• [TASK TO CARRY OUT] Please give back, word for word, only the lines starting at the one containing "users per day)." and ending at the one containing "same aggregation function(s)." within the material below.

• [ENTRIES PROVIDED]

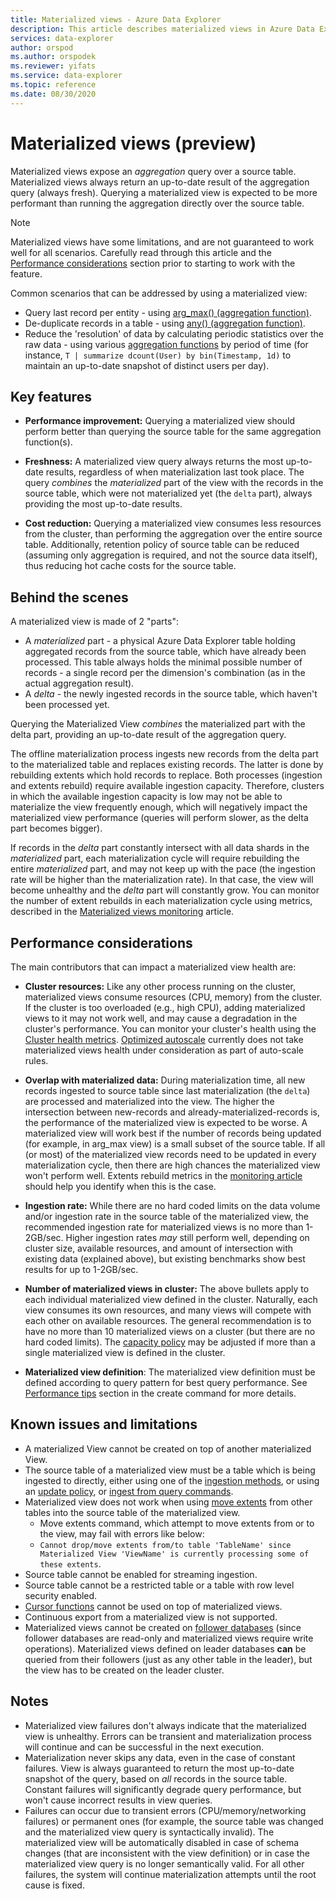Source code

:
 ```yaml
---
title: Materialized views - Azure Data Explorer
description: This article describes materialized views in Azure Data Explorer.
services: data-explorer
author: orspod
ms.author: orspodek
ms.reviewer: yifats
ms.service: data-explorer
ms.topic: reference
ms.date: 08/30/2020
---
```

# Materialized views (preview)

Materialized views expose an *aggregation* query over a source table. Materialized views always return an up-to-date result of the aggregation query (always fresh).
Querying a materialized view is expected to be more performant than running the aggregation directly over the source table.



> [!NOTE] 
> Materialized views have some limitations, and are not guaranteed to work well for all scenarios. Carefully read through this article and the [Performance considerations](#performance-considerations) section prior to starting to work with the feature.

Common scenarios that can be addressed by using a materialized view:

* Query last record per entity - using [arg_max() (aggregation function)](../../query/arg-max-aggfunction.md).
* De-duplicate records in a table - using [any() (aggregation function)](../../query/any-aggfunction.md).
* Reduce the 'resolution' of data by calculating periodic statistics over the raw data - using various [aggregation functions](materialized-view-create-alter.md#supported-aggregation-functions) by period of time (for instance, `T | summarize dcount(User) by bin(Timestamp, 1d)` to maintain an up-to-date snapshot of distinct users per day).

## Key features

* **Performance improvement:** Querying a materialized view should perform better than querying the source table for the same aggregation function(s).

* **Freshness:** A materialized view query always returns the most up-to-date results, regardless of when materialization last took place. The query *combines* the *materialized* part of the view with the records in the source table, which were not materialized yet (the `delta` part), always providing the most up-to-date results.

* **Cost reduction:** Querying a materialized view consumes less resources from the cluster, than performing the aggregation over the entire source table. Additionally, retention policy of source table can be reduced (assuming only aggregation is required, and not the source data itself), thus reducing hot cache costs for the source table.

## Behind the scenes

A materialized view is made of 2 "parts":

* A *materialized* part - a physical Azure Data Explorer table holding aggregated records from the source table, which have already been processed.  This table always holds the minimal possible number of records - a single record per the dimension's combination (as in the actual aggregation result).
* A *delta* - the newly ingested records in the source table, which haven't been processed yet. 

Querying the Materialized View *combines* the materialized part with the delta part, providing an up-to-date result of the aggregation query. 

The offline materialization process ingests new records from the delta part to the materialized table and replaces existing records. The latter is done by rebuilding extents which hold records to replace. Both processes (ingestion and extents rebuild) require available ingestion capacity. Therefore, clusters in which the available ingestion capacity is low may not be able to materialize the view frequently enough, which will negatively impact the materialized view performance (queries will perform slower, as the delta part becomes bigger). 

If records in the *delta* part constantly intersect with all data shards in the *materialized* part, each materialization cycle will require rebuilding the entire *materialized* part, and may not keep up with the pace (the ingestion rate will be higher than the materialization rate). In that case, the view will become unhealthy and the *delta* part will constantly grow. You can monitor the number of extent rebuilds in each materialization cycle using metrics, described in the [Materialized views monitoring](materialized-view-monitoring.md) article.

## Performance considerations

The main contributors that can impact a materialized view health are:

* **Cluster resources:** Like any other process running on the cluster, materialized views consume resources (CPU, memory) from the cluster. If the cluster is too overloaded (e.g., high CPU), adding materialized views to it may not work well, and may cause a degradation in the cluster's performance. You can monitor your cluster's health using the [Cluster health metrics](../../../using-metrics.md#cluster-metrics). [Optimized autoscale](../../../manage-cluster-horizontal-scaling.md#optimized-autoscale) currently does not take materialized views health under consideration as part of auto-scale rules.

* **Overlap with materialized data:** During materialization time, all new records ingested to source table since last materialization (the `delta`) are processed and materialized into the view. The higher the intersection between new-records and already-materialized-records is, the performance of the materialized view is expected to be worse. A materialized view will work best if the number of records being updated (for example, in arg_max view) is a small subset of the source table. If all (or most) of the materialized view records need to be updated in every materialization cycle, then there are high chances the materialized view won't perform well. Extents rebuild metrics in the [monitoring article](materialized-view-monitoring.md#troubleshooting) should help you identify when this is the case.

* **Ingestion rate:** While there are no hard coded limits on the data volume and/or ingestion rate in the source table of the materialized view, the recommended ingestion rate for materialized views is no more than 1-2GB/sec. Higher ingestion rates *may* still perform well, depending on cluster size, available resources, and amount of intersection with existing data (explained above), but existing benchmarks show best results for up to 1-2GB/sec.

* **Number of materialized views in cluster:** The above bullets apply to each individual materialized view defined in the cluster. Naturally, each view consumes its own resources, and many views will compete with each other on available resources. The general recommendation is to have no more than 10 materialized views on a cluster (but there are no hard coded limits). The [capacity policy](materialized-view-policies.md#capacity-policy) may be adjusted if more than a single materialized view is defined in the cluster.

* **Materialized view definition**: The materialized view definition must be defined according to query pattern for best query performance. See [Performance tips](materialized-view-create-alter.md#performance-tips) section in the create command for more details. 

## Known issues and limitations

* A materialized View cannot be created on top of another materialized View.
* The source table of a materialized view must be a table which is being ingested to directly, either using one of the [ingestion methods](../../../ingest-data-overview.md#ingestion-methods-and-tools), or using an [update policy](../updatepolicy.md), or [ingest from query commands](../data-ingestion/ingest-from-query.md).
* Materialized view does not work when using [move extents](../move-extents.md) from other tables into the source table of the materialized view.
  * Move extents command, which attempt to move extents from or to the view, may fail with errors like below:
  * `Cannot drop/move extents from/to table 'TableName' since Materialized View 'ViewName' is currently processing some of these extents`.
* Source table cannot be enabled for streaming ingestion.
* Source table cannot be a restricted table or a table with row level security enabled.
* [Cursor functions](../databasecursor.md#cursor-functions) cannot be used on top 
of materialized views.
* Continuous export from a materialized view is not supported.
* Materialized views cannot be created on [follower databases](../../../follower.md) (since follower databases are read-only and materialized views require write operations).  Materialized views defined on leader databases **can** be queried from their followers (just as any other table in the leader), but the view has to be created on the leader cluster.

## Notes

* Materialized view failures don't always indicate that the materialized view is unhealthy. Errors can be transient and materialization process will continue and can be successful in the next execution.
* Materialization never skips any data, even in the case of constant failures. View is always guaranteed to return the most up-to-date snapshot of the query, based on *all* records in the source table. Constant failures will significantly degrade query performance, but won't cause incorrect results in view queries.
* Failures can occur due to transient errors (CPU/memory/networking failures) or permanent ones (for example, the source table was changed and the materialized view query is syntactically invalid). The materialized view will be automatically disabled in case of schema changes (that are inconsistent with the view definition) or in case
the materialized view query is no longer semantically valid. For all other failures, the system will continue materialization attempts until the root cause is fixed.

• [SOLUTION TO THE EXERCISE]
* Reduce the 'resolution' of data by calculating periodic statistics over the raw data - using various [aggregation functions](materialized-view-create-alter.md#supported-aggregation-functions) by period of time (for instance, `T | summarize dcount(User) by bin(Timestamp, 1d)` to maintain an up-to-date snapshot of distinct users per day).

## Key features

* **Performance improvement:** Querying a materialized view should perform better than querying the source table for the same aggregation function(s).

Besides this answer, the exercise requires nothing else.